Paula Graves suffered a mild stroke fall that required a follow-up surgery for a possible blockage in her carotid artery. As she was being prepped for the operation, her heart began beating irregularly, a condition known as atrial fibrillation (AFib), which can lead to blood clots, stroke or other complications. The medical team at Baylor St. Luke’s Medical Center in Houston aborted the surgery and ended up shocking her heart back into a normal rhythm.
The 72-year-old retired chemical engineer from Brazosport was still in the surgical ICU when she began talking funny.
“Everybody who heard my voice turned around, and my whole face had just drooped,” Graves said. “All of a sudden, I looked at my left hand, and I couldn't feel my left hand. I couldn't move my left hand.”
The nurse quickly called a stroke alert, and Graves was rushed to the operating room for brain scans and, ultimately, an intervention to remove the clot that was blocking blood flow to about a quarter of the right side of her brain.
“We knew that if we didn’t act immediately, her presentation was going to get much, much worse, and she wouldn't have a good recovery from that,” said Dr. Omar Tanweer, director of cerebral vascular neurosurgery at Baylor College of Medicine.
The location of the clot was in a critical part of the brain that was “extremely important for movement of the left side of her body and face and some speech,” he said.
Tanweer performed a mechanical thrombectomy, a minimally invasive procedure that removes blood clots from arteries and veins. It entailed a small incision in Graves’ leg and a catheter inserted into the artery that guided a device into the blocked artery in the brain to grab the clot and pull it out.
The procedure went “super smooth,” and Tanweer was able to get to and remove the blockage within seven minutes, he said.
With blood flow restored, the part that was affected “usually wakes up and does really well over the next 12 to 24 hours,” he said.
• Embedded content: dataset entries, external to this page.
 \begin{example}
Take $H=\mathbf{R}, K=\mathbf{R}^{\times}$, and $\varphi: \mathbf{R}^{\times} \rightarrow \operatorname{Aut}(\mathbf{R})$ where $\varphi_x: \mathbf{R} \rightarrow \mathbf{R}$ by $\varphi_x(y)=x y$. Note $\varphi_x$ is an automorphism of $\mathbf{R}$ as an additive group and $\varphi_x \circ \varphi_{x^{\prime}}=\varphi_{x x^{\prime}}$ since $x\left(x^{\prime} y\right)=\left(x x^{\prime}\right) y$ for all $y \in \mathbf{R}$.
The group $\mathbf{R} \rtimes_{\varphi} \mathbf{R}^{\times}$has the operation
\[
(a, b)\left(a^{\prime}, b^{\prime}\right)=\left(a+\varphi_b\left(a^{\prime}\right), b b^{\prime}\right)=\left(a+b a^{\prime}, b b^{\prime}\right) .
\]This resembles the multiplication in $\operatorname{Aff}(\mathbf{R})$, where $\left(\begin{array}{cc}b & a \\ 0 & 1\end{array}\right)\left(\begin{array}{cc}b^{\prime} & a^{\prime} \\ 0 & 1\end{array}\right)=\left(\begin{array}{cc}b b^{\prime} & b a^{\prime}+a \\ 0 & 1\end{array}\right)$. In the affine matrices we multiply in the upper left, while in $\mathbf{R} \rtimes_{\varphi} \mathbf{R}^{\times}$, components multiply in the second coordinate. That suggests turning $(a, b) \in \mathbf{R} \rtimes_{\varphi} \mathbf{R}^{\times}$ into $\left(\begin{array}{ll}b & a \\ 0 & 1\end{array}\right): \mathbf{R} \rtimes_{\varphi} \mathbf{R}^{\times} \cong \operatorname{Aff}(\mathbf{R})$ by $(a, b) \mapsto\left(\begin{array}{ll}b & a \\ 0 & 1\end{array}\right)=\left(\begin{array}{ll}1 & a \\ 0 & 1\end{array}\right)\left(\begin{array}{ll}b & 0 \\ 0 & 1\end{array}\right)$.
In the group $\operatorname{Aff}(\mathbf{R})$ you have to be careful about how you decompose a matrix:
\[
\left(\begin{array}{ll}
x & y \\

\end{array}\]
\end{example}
“In her case, we started seeing significant improvement almost immediately, which was a great sign,” Tanweer said.
When Graves woke up, she could speak clearly and move her fingers.
“Everything was good, and it was just, it was like a miracle,” she said. “We were right here in the right place with the right people at the right time.”
She remained in the hospital the rest of that week in November as doctors adjusted her medications to control her high blood pressure, AFib and heart rate. She will be visiting an electrophysiologist about possibly undergoing an ablation to try to fix the electrical pathway in her heart that is causing her irregular heartbeats.
Tanweer said he is proud of the work that St. Luke’s does for stroke patients.
“Time is brain in a stroke. Every minute you’re losing 1.9 million neurons,” he said.
“The American Heart Association has given us the highest award for the team that can take someone from the moment they enter the door to opening up the vessel. That actually is a metric that the AHA keeps track of, so we have the fastest times for that metric. So having a stroke team available, having it efficient, so they can quickly take someone from the ambulance right into the hospital to open up the vessel immediately, is the best thing we can really do for patients.”
Graves agrees.
“It will make all the difference,” she said. “I’m a believer.”